Retax-Risiko bei handschriftlichem Rezept

Berlin - 03.06.2014, 15:57 Uhr


In der Apothekenpraxis lauern viele Stolpersteine. Hat der Arzt eine Angabe auf dem Rezept handschriftlich ergänzt oder im Nachhinein verändert, muss er die Echtheit der Angabe mit Unterschrift und Datumsangabe bestätigen. Ohne dies droht dem Apotheker nach der Abgabe eine Retaxierung der Kasse – schließlich könnten Angaben auch vom Patienten manipuliert sein. Der Spagat zwischen Kassenanforderungen und Kundenerwartung ist nicht immer leicht und führt häufig zu Unmut.

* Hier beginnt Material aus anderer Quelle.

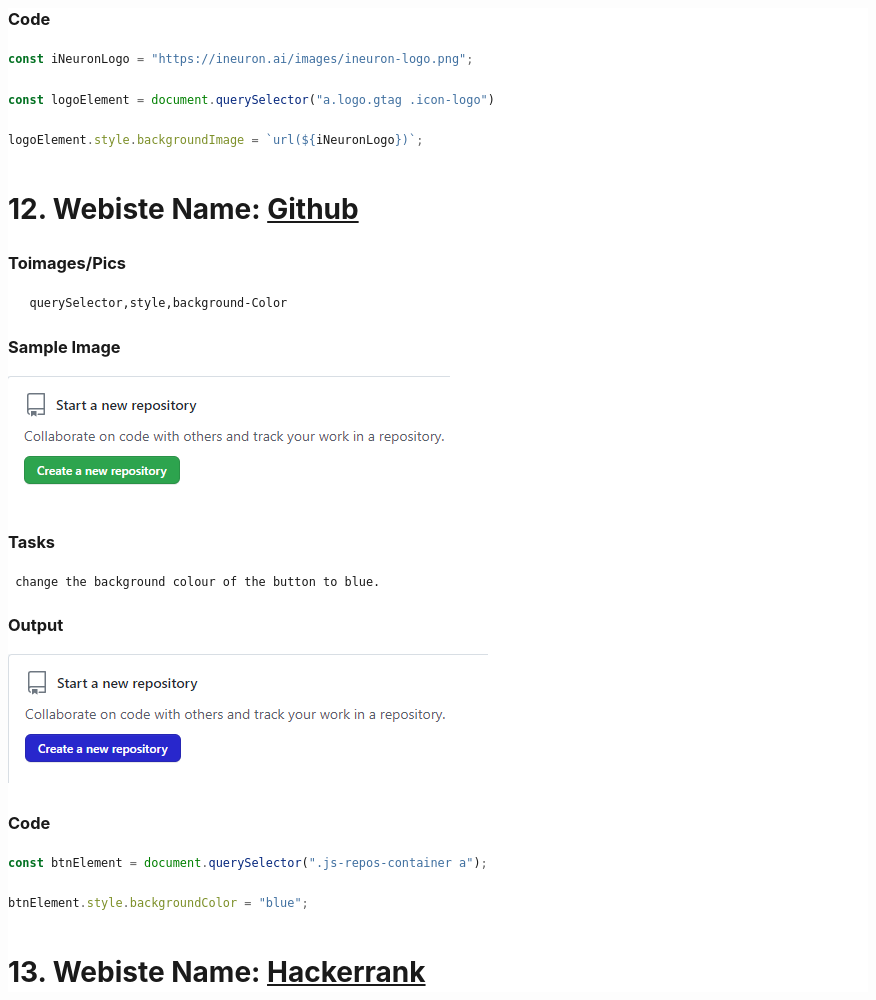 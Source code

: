 
### Code
```javascript
const iNeuronLogo = "https://ineuron.ai/images/ineuron-logo.png";

const logoElement = document.querySelector("a.logo.gtag .icon-logo")

logoElement.style.backgroundImage = `url(${iNeuronLogo})`;
```


# 12. Webiste Name: [Github](https://github.com/)

### Toimages/Pics

       querySelector,style,background-Color

### Sample Image

![Sample One](./images/Pic22.png)

### Tasks

     change the background colour of the button to blue.

### Output

![Output](./images/Pic23.png)

### Code
```javascript
const btnElement = document.querySelector(".js-repos-container a");

btnElement.style.backgroundColor = "blue";
```

# 13. Webiste Name: [Hackerrank](https://www.hackerrank.com/)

Der Fall: Eine Mutter erhält aus einer Hautklinik ein Kassenrezept über drei Tuben Wundsalbe für ihr Kind. Name, Anschrift und Kassenangaben sind aufgedruckt, das verordnete Arzneimittel sowie der dahinterstehende Mengenzusatz handschriftlich aufgebracht. Als die Kundin das Rezept in einer Apotheke vorlegt, will ihr der Apotheker nur eine Tube geben, berichtet sie – weil der Zusatz „3x“ auch von ihr hinzugefügt sein könnte. Ohne Bestätigung vom Arzt – mittels Unterschrift und Datumsangabe – könne die Apotheke das Rezept nicht mit der Kasse abrechnen. Daraufhin geht sie in eine andere Apotheke, in der sie ohne Nachfrage die aufgeschriebenen drei Tuben erhält. Die Kundin war dem Bericht zufolge vor allem verärgert darüber, dass sie von der ersten Apotheke des Betrugs verdächtigt wurde.

Carsten Wohlfeil, Geschäftsführer der Apothekenkammer Saarland, hat Verständnis für die Reaktion der Apotheke. Nicht nur, dass die Konstellation – gedruckte Kopfzeile, handschriftliche Verordnung – sehr selten sei. Darüber hinaus gebe es auch viele Fälle, bei denen Rezepte durch handschriftliche Zusätze von Patienten manipuliert werden, erklärt er in der Saarbrücker Zeitung. Vor allem bei Mengenangaben oder bei der Zuzahlungsbefreiung werde versucht, zu fälschen. Die Kassen rechneten diese Rezepte nicht ab und der Apotheker bleibe auf dem wirtschaftlichen Schaden sitzen. Aber nicht nur bei Kassen-, sondern auch bei Privatrezepten werde gefälscht, so Wohlfeil – mitunter das ganze Rezept, das sei schlichtweg Betrug. Der Kammergeschäftsführer verweist darauf, dass Apotheker Rezepte im Zweifelsfall nicht annehmen müssen, wenn sie befürchten, dass diese gefälscht sind.